Dans The Way She Dies, Tiago Rodrigues retrouve le collectif belge tg STAN pour un spectacle mélancolique explorant la mécanique de la passion. Actuellement au Théâtre de la Bastille dans le cadre du Festival d’Automne à Paris.
En 1997, le jeune Tiago Rodrigues a suivi un stage mené par la compagnie belge tg STAN. Depuis, le collectif d’acteurs flamands et le comédien, auteur et metteur en scène portugais ont régulièrement collaboré pour des spectacles. Avec The Way She Dies, créée en mars 2017 au Théâtre national Dona Maria II à Lisbonne – lieu que Tiago Rodrigues dirige depuis 2015 –, ce sont autant des retrouvailles qu’un déplacement dans le parcours de ces artistes. Pour la première fois, tg STAN joue un texte non publié, certes inspiré d’un roman – Anna Karénine de Léon Tolstoï – mais écrit durant le travail de répétition par Rodrigues. Pour la première fois également, ce dernier travaille avec le collectif sans être acteur au plateau. Néanmoins, il se dit dans ce spectacle une conviction commune, renouvelée, partagée par tg STAN et Rodrigues : celle de la croyance dans la puissance de la littérature, et du pouvoir de transformation des œuvres d’art de nos vies.

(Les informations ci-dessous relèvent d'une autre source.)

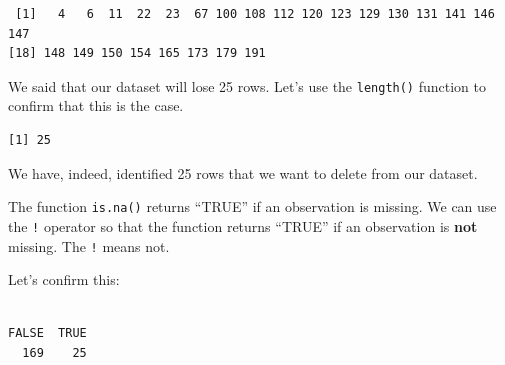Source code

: \documentclass[]{book}
\newenvironment{Shaded}{\begin{snugshade}}{\end{snugshade}}
\newcommand{\KeywordTok}[1]{\textcolor[rgb]{0.13,0.29,0.53}{\textbf{#1}}}
\newcommand{\CommentTok}[1]{\textcolor[rgb]{0.56,0.35,0.01}{\textit{#1}}}
\newcommand{\OperatorTok}[1]{\textcolor[rgb]{0.81,0.36,0.00}{\textbf{#1}}}
\newcommand{\NormalTok}[1]{#1}
\theoremstyle{definition}
\theoremstyle{definition}
\theoremstyle{definition}
\theoremstyle{remark}
\begin{document}
\begin{Shaded}
\end{Shaded}

\begin{verbatim}
 [1]   4   6  11  22  23  67 100 108 112 120 123 129 130 131 141 146 147
[18] 148 149 150 154 165 173 179 191
\end{verbatim}

We said that our dataset will lose 25 rows. Let's use the
\texttt{length()} function to confirm that this is the case.

\begin{Shaded}
\end{Shaded}

\begin{verbatim}
[1] 25
\end{verbatim}

We have, indeed, identified 25 rows that we want to delete from our
dataset.

The function \texttt{is.na()} returns ``TRUE'' if an observation is
missing. We can use the \texttt{!} operator so that the function returns
``TRUE'' if an observation is \textbf{not} missing. The \texttt{!} means
not.

Let's confirm this:

\begin{Shaded}
\end{Shaded}

\begin{verbatim}

FALSE  TRUE 
  169    25 
\end{verbatim}

\begin{Shaded}
\end{Shaded}
\end{document}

Pendant que les spectateurs prennent place, les quatre comédiens sont déjà au plateau. Occupée par un haut mur bleu dont le toit vitré accentuera les riches et douces nuances lumineuses au cours du spectacle, la scène ne comporte par ailleurs que peu d’objets : un banc, des chaises, quelques accessoires nécessaires pour créer une tempête de neige, et des éléments mobiliers d’une cuisine situés en fond de scène côté cour. Cet dans cet espace au lointain, évoquant un lieu de répétition, que les acteurs se trouvent initialement. Leur position d’attente signale que le drame et les bouleversements affectant leur vie a, pour partie, déjà eu lieu. Nous y plongeons de plain-pied lorsque le spectacle débute. À l’avant-scène, face à nous, Jolente De Keersmaeker et Frank Vercruyssen commencent à échanger en flamand. Elle, portant une longue jupe rouge d’un autre temps et dont elle tient la traîne, s’adresse à lui : « Tu ne dis rien ? » Mais lui n’a rien à répondre face à ce qu’on saisit qu’elle lui a annoncé – l’aveu de sa rencontre avec un autre homme. C’est donc elle qui va parler, listant avec méthode et précision la perte de ses sentiments. « Je vais te dire ce que je ne ressens plus quand je suis avec toi. (…) Je ne sens plus cette force surnaturelle qui me liait à toi. Je ne sens plus aucune force me lier à toi. (…) »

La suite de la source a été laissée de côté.